Building models is a small part of the story when it comes to deploying machine learning applications. The entire process involves developing, orchestrating, deploying, and running scalable and portable machine learning workloads--a process Kubeflow makes much easier. This practical book shows data scientists, data engineers, and platform architects how to plan and execute a Kubeflow project to make their Kubernetes workflows portable and scalable.
Authors Josh Patterson, Michael Katzenellenbogen, and Austin Harris demonstrate how this open source platform orchestrates workflows by managing machine learning pipelines. You'll learn how to plan and execute a Kubeflow platform that can support workflows from on-premises to cloud providers including Google, Amazon, and Microsoft.

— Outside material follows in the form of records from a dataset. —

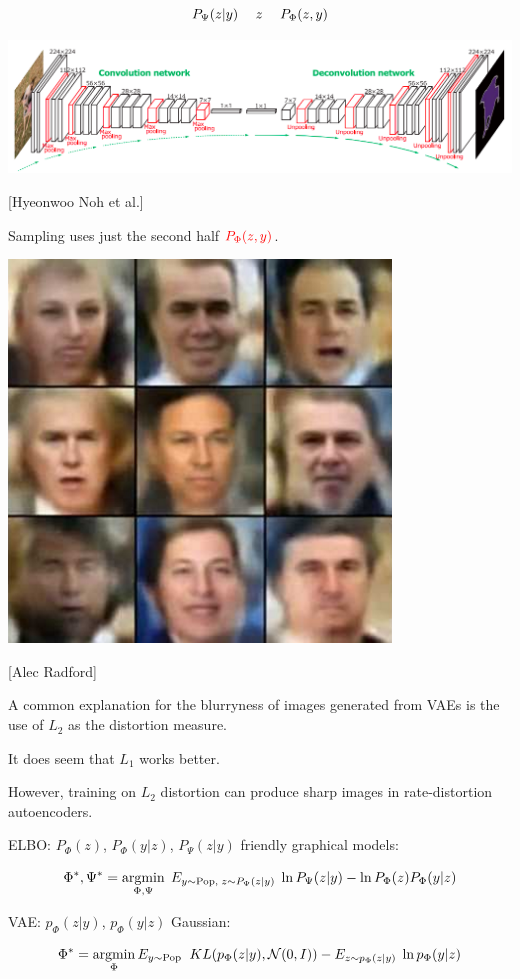 {

$$P_\Psi(z|y) \hspace{3ex} z \hspace{3ex} P_\Phi(z,y)$$

\centerline{\includegraphics[width=6in]{../images/Deconv}}
\centerline{\large [Hyeonwoo Noh et al.]}

\vfill
Sampling uses just the second half ${\color{red} P_\Phi(z,y)}$.


\vfill
\centerline{\includegraphics[width = 4in]{../images/VariationalFaces}}
\centerline{[Alec Radford]}


A common explanation for the blurryness of images generated from VAEs
is the use of $L_2$ as the distortion measure.

\vfill
It does seem that $L_1$ works better.

\vfill
However, training on $L_2$ distortion can produce sharp images in
rate-distortion autoencoders.



ELBO: {\color{red} $P_\Phi(z)$, $P_\Phi(y|z)$, $P_\Psi(z|y)$} friendly graphical models:

{\color{red} $$\Phi^*,\Psi^*  =  \operatorname*{argmin}_{\Phi,\Psi}\; E_{y \sim \mathrm{Pop},\;z \sim P_\Psi(z|y)} \;\ln P_\Psi(z|y) - \ln P_\Phi(z)P_\Phi(y|z)$$}

\vfill
VAE: {\color{red} $p_\Phi(z|y)$, $p_\Phi(y|z)$} Gaussian:

{\color{red} $$\Phi^* =  \operatorname*{argmin}_\Phi E_{y \sim \mathrm{Pop}}\; \;KL(p_\Phi(z|y),{\cal N}(0,I))  - E_{z\sim p_\Phi(z|y)}\;\ln p_\Phi(y|z)$$}


}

Dive into Kubeflow architecture and learn best practices for using the platform
Understand the process of planning your Kubeflow deployment
Install Kubeflow on an existing on-premise Kubernetes cluster
Deploy Kubeflow on Google Cloud Platform, AWS, and Azure
Use KFServing to develop and deploy machine learning models
About the Author
Josh Patterson is CEO of Patterson Consulting, a solution integrator at the intersection of big data and applied machine learning. In this role, he brings his unique perspective blending a decade of big data experience and wide-ranging deep learning experience to Fortune 500 projects. At the Tennessee Valley Authority (TVA), Josh drove the integration of Apache Hadoop for large-scale data storage and processing of smart grid phasor measurement unit (PMU) data. Post-TVA, Josh was a principal solutions architect for a young Hadoop startup named Cloudera (CLDR), as employee 34. After leaving Cloudera, Josh co-founded the Deeplearning4j project and co-wrote Deep Learning: A Practitioner's Approach (O'Reilly Media).Michael Katzenellenbogen is an independent consultant with a deep and wide technological background and experience. He had the good fortune of getting involved with technology at a young age, and has been witness to the birth of the Internet and its various transformations and stages. Having grown up with and alongside the Internet has allowed him to become adept in cutting edge technologies. Michael has a deep background in data management, software architecture, and leveraging new and emerging technologies in creative and novel ways. His roles included managing data for The New York Times, leveraging big data platforms, such as Hadoop, early on, as well as in the role of Principal Solutions Architect at Cloudera, helping F100 enterprises architect and implement very large data and compute clusters. Michael's current focus is in helping enterprises lower the barrier to entry for Machine Learning, leveraging technologies such as Kubernetes and Kubeflow.Austin Harris is a Distributed Systems Engineer based in Chattanooga, Tennessee. Austin is a specialist in Apache Kafka and distributed systems architecture. He has applied his knowledge via consulting with companies to architect data pipelines in order to handle and analyze big data in real-time. He has worked in fields including smart city infrastructure, wearable technologies, and signal processing. Austin received a master's degree in Computer Science from the University of Tennessee at Chattanooga. While attending the University of Tennessee Austin published research on machine learning activity recognition techniques, HIPAA compliant architectures, and real-time dynamic routing algorithms.